其实,那个时代,除了林徽因、徐志摩,包括鲁迅、陈独秀、胡适、陈寅恪、冰心、郭沫若、郁达夫、梁实秋等等文坛名流、学界翘楚,尽管他们所专不同,信念有异,性格更是南辕北辙,但其精神气象无不让人感到神清气朗、神采奕奕。
假如有人倡议,我们在全中国海选,再凑成一幅三友图,作为这个时代知识分子的风神特写,那将会是一个什么图景?
在当下中国,美男靓女满大街都是,影视明星、歌坛新秀、美女作家、模特、超女、中国小姐、世界小姐、以“脱”一举成星的“星”们、以“跑”一举成名的名人,还有学术大师、大腕、讲坛擂主、名嘴……可是,我们却难以凑成一幅朗月清风的三友图。
差别在哪里?
不是外形的漂亮,不是表面的聪明才气,甚至也不是知识和思想。真正的差别,概而言之:一为雅,一为俗。有“雅”,于是脱俗。缺“雅”,于是入俗,甚至俗不可耐。
没有优雅,尽管有靓丽的外貌,不过花瓶摆设;有一点知识,不过雕虫小技;有一点小才小智,不过哗众取宠,整个人生仍然逃不掉一个字:俗。

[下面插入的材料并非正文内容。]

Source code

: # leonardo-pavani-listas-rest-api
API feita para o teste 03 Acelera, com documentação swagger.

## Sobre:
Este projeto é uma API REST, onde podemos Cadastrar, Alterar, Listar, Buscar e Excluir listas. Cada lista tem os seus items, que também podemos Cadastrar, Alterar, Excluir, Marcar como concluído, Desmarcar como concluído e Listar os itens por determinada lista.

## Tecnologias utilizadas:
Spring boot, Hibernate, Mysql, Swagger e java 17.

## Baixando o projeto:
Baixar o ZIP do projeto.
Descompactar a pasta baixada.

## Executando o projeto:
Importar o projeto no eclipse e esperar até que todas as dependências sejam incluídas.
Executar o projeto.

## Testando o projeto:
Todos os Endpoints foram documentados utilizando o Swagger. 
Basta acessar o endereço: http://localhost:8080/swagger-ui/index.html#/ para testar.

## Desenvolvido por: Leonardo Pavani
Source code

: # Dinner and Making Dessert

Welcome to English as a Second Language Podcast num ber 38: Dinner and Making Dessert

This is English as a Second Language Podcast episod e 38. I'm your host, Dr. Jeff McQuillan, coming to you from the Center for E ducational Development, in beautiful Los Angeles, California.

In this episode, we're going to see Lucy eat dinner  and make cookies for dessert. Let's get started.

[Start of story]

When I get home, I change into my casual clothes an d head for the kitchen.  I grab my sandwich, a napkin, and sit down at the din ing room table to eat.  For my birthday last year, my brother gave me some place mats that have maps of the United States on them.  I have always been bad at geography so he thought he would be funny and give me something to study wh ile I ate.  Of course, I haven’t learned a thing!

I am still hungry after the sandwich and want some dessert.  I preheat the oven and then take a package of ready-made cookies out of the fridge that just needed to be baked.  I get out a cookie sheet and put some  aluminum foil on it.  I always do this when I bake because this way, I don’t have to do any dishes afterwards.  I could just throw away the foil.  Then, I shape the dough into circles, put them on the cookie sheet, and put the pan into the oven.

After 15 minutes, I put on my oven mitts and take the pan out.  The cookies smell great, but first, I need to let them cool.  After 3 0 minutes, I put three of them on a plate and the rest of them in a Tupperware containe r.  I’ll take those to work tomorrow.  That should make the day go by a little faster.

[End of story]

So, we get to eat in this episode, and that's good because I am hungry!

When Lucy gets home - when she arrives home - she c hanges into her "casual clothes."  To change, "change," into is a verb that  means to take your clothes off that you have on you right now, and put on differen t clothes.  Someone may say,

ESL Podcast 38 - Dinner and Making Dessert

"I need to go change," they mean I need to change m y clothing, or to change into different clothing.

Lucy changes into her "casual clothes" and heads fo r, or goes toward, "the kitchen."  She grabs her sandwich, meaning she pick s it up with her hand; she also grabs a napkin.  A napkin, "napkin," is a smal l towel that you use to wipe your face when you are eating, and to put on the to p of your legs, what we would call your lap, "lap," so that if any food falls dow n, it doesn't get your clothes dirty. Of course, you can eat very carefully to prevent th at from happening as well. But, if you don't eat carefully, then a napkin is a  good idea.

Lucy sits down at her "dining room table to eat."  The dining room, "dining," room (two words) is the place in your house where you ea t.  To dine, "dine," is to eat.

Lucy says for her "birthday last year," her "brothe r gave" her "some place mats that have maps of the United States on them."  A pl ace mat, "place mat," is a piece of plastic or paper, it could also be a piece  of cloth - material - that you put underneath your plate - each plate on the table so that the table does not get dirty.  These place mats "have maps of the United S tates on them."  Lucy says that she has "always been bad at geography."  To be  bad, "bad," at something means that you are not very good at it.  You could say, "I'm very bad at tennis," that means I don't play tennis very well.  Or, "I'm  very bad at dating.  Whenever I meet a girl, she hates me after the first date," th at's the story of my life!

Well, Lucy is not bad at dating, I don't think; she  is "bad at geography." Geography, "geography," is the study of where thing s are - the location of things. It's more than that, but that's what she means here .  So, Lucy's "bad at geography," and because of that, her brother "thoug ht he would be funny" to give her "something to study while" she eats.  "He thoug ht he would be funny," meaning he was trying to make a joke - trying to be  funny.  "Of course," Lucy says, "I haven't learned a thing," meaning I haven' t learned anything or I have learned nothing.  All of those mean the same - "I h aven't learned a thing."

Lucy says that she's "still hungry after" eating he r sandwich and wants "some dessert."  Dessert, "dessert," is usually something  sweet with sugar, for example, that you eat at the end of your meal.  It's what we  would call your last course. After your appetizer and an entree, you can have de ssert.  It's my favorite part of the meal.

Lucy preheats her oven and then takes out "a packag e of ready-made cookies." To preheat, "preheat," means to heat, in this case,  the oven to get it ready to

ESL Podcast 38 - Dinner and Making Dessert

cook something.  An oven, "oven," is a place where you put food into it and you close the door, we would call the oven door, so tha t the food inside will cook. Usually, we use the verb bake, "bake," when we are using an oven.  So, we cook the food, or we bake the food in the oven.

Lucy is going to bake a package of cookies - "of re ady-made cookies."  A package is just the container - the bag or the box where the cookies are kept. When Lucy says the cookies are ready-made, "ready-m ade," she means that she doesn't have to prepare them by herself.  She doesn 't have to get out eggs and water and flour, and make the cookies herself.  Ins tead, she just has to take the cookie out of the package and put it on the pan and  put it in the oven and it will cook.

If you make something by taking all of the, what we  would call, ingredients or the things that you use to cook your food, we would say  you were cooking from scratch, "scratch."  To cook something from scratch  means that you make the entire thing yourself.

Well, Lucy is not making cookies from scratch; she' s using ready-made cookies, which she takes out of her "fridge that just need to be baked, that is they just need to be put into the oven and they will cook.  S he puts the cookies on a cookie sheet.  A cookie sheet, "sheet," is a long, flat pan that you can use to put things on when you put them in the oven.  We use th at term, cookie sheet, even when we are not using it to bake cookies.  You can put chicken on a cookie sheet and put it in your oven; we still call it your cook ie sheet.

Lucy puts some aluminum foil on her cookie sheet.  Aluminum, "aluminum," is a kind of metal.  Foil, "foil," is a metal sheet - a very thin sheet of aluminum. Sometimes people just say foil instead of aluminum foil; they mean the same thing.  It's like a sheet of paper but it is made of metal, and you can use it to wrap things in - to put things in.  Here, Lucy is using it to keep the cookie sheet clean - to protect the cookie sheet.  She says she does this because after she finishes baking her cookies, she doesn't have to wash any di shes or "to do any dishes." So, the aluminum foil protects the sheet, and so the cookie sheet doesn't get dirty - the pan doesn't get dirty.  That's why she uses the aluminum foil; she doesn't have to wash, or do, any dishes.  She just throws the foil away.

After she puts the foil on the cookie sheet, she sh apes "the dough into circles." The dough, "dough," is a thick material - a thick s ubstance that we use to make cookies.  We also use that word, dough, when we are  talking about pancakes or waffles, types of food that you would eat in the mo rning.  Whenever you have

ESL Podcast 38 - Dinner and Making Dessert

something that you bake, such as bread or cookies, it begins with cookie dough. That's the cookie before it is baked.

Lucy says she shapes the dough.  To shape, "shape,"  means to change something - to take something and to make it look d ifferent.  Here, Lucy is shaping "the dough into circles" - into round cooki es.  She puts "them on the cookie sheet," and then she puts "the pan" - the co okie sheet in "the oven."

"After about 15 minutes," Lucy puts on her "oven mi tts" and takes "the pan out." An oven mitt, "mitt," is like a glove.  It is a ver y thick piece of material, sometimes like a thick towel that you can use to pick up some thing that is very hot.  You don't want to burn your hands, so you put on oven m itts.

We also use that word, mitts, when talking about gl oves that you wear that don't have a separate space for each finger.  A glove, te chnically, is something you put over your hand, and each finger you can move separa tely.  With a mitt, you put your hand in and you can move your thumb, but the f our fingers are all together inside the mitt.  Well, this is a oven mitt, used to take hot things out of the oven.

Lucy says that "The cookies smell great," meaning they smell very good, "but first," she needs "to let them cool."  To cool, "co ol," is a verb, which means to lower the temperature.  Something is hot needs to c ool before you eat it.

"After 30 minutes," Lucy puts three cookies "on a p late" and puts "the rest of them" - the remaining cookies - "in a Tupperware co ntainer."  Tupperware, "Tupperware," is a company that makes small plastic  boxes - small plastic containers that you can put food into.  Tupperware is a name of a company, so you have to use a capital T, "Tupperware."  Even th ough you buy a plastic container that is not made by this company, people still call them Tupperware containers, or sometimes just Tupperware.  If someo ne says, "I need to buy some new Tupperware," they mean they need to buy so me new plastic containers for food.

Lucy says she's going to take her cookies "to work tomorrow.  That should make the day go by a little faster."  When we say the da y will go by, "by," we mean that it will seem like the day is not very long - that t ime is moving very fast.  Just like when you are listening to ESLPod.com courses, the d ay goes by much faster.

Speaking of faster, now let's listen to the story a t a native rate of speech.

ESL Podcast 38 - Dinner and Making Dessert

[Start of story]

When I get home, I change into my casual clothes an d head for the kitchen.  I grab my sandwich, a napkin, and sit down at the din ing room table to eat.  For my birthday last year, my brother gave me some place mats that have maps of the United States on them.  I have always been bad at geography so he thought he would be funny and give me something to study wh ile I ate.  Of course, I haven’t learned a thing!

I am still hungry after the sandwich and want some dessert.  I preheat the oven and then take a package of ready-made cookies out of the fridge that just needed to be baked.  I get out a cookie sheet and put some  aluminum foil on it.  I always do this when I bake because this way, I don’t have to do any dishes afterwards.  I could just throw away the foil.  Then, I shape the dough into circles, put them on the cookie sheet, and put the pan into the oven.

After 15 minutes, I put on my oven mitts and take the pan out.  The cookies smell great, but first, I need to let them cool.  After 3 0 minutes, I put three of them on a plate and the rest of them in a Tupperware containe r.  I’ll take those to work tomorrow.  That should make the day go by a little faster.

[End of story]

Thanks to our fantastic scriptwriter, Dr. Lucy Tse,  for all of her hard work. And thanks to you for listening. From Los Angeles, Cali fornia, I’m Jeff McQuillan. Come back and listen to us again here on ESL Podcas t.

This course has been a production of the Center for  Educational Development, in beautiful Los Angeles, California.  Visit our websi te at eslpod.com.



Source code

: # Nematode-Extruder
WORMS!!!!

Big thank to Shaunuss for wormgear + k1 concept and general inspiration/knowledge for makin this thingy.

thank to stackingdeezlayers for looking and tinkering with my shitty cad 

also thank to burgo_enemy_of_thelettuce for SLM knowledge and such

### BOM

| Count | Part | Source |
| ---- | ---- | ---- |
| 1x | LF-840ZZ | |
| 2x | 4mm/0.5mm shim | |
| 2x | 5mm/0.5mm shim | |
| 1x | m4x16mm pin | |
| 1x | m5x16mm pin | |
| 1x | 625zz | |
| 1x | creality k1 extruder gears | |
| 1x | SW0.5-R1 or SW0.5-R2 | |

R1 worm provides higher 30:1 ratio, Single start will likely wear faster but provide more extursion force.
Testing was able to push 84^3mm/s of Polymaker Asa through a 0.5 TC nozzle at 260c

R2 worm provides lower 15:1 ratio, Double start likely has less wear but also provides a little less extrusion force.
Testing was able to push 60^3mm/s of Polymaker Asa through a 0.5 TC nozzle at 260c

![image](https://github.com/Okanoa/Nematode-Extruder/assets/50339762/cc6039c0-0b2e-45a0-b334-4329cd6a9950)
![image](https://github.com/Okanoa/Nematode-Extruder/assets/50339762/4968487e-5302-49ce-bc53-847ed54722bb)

人类的进步,是从野蛮不断走向文明。社会制度的完善标志着文明的进步。除此之外,文化是社会进步、发展的内在标志。文化与GDP有关系,但不能等同;与科技水平有关系,也不能等同;文化与博物馆、少年宫、科技馆、体育馆、歌剧院有关,但不能等同;与社会的教育程度有关,也不能等同。文化发展的水平有很多指标,但是,它可以体现在每一个社会成员、尤其是知识分子身上。
一个有序的社会,应该展示出文明的向度和层次。中国至少在三千年前的西周就建立了礼乐秩序。文明与野蛮就体现在君子和小人(野人)身上。受过教育的、代表当时文明教育成果的人是君子,因此,君子是当时社会的理想人格。孔子教学生就是以君子人格作为目标。他教学生以“六艺”,并说:“不学《诗》,无以言 ”,提出“文质彬彬”的品质标准,这是当时对于贵族子弟的最低要求,也代表着当时文明的向度。汉代以后出现的“三礼”,详细论述了“礼”的意义、价值以及具体规定。“五经”是当时知识分子的必修课。完成了这些教育就达到当时的文明水准,就是那时的文化人,具备君子人格的必要条件。相反,不能达到这个文明水准,不能自觉遵从礼乐秩序的,就是那些没有受过教育的奴隶、平民,即小人或野人。整个社会的价值标准十分明确,就是以君子人格作为理想的人格。当然,这里面有贵族的特权思想,有阶级差异,这都是时代的局限性。可是,这一切不能否定它的合法性。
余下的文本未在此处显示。